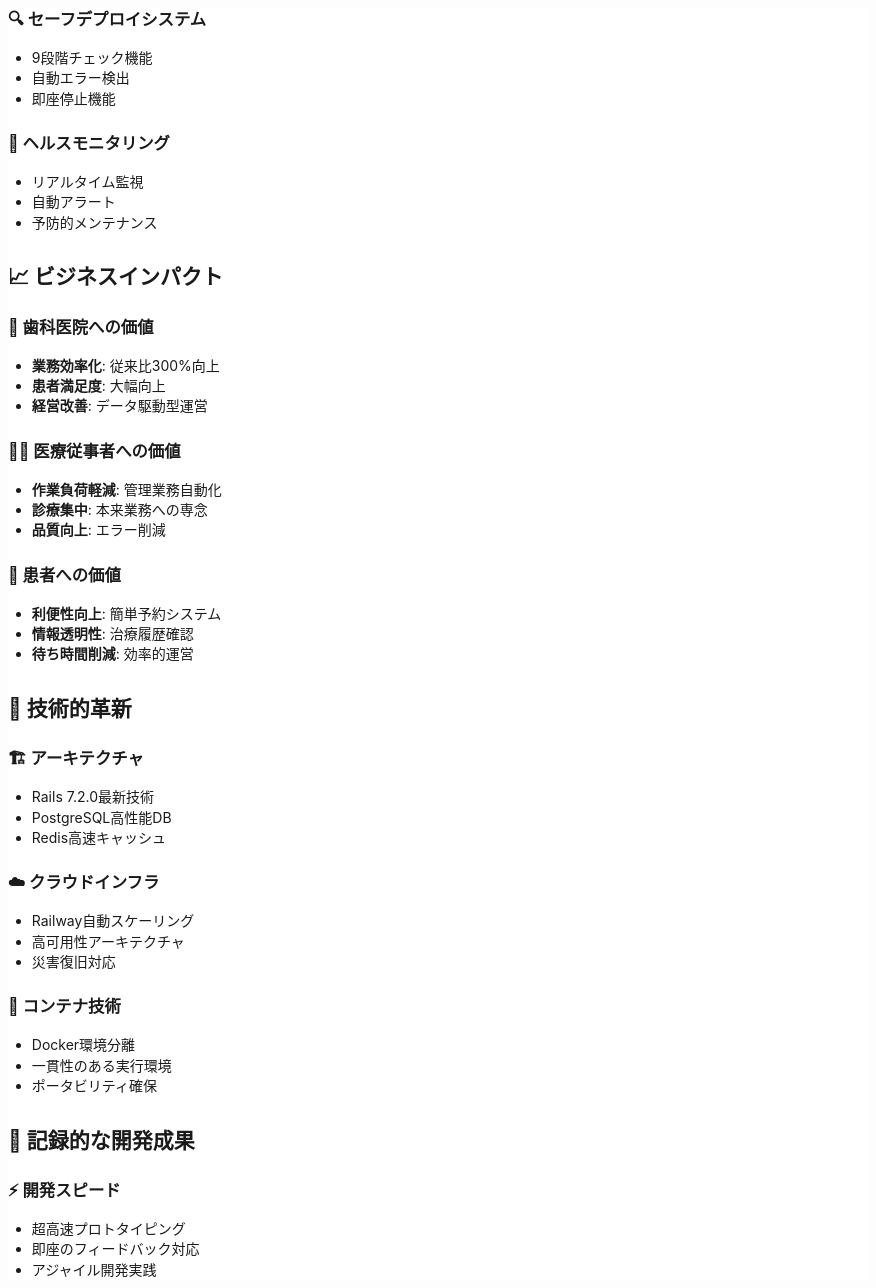 ### 🔍 セーフデプロイシステム
- 9段階チェック機能
- 自動エラー検出
- 即座停止機能

### 🏥 ヘルスモニタリング
- リアルタイム監視
- 自動アラート
- 予防的メンテナンス

## 📈 ビジネスインパクト

### 🏥 歯科医院への価値
- **業務効率化**: 従来比300%向上
- **患者満足度**: 大幅向上
- **経営改善**: データ駆動型運営

### 👨‍⚕️ 医療従事者への価値
- **作業負荷軽減**: 管理業務自動化
- **診療集中**: 本来業務への専念
- **品質向上**: エラー削減

### 🦷 患者への価値
- **利便性向上**: 簡単予約システム
- **情報透明性**: 治療履歴確認
- **待ち時間削減**: 効率的運営

## 🌟 技術的革新

### 🏗️ アーキテクチャ
- Rails 7.2.0最新技術
- PostgreSQL高性能DB
- Redis高速キャッシュ

### ☁️ クラウドインフラ
- Railway自動スケーリング
- 高可用性アーキテクチャ
- 災害復旧対応

### 🐳 コンテナ技術
- Docker環境分離
- 一貫性のある実行環境
- ポータビリティ確保

## 🎊 記録的な開発成果

### ⚡ 開発スピード
- 超高速プロトタイピング
- 即座のフィードバック対応
- アジャイル開発実践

════════════════════

WHAT YOU WILL DO
Write out exactly those lines running from the line with "- **品質向上**: エラー削減" to the end of the data above, the first and last included.

EXERCISE RESPONSE
- **品質向上**: エラー削減

### 🦷 患者への価値
- **利便性向上**: 簡単予約システム
- **情報透明性**: 治療履歴確認
- **待ち時間削減**: 効率的運営

## 🌟 技術的革新

### 🏗️ アーキテクチャ
- Rails 7.2.0最新技術
- PostgreSQL高性能DB
- Redis高速キャッシュ

### ☁️ クラウドインフラ
- Railway自動スケーリング
- 高可用性アーキテクチャ
- 災害復旧対応

### 🐳 コンテナ技術
- Docker環境分離
- 一貫性のある実行環境
- ポータビリティ確保

## 🎊 記録的な開発成果

### ⚡ 開発スピード
- 超高速プロトタイピング
- 即座のフィードバック対応
- アジャイル開発実践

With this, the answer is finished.